Dataset entries:
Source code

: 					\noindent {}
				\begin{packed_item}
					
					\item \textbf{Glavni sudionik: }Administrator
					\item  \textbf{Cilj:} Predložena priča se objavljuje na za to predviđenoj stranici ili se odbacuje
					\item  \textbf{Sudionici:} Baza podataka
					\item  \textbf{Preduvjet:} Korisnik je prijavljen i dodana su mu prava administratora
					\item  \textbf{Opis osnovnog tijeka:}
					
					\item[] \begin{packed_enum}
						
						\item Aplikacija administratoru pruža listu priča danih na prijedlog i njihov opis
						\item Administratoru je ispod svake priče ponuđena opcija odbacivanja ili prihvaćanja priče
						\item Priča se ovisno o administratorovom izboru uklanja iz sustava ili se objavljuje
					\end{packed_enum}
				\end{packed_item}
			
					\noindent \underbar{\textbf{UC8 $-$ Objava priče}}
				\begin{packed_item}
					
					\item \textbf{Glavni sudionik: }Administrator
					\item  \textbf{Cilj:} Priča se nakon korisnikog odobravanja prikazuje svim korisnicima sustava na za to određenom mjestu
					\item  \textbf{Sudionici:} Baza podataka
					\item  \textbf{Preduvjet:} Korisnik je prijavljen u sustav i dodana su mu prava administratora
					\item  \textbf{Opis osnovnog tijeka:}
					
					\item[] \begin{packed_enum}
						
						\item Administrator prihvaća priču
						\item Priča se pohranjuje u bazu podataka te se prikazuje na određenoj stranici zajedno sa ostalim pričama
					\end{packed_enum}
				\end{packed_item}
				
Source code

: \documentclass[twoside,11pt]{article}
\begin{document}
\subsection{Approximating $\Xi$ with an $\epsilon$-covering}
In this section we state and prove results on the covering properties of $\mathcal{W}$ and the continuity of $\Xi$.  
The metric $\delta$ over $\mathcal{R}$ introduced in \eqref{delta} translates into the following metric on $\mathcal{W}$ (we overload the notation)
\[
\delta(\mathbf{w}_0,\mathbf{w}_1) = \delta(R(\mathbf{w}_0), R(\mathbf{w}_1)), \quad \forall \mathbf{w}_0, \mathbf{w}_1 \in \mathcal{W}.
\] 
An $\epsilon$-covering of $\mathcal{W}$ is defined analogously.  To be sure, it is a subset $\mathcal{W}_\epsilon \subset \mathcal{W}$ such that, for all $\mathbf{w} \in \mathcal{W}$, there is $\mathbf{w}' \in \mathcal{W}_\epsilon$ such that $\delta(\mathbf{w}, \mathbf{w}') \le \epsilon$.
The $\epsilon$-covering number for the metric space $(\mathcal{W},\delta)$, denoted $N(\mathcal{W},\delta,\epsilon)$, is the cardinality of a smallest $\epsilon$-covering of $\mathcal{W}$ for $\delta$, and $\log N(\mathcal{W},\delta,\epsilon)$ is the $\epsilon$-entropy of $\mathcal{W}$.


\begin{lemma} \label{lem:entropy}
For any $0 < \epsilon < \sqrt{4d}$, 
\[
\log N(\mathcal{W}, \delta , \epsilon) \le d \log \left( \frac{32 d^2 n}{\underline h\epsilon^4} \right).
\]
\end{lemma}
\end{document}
---
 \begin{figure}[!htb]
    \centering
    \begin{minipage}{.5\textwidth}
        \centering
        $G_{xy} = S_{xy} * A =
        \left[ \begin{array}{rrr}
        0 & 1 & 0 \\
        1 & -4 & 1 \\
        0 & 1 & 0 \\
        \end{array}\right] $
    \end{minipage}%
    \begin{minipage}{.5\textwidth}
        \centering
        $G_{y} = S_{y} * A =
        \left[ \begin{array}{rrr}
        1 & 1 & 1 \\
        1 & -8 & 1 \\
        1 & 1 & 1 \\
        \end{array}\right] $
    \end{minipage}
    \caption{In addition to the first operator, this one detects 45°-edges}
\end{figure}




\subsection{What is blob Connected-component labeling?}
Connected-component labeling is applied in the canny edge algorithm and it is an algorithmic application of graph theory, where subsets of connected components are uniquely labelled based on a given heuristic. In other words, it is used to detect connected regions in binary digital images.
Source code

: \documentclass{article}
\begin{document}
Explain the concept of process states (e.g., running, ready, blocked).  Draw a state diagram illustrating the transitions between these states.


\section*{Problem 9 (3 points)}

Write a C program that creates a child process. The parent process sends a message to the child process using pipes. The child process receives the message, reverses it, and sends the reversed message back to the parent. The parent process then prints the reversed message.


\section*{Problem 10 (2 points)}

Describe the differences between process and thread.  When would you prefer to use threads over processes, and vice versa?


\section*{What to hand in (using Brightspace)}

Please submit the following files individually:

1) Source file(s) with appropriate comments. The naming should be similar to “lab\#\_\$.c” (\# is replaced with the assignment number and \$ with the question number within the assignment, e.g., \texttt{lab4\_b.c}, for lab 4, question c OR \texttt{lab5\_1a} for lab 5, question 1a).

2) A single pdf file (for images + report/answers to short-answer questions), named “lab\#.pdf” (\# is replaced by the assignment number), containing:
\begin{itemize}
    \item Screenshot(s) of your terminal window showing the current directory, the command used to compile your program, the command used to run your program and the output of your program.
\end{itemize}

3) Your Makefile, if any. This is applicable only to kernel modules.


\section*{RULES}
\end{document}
---
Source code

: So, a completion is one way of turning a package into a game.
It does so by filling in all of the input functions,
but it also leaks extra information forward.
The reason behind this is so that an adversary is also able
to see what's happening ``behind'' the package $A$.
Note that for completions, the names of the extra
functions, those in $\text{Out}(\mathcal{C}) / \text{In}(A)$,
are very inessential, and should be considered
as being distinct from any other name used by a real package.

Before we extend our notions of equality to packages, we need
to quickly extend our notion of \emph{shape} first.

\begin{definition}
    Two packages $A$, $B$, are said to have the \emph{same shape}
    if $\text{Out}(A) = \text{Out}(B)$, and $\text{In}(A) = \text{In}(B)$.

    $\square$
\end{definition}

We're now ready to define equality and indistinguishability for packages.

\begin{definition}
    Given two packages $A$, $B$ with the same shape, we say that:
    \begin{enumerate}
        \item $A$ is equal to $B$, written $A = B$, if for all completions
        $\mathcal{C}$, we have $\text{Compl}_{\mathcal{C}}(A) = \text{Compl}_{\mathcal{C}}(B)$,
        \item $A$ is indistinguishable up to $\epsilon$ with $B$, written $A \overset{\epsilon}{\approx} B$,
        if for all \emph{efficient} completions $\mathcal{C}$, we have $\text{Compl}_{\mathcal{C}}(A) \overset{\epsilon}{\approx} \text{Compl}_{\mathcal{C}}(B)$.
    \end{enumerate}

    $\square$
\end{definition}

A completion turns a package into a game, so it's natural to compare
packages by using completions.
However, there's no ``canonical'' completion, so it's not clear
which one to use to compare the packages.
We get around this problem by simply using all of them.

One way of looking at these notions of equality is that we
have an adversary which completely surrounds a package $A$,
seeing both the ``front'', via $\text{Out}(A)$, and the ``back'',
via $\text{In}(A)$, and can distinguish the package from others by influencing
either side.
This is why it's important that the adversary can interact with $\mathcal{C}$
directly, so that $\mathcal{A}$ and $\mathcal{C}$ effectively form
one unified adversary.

About this exercise: Each line above with the word "noindent" needs to be copied.

Answer area:
: 					\noindent {}
					\noindent \underbar{\textbf{UC8 $-$ Objava priče}}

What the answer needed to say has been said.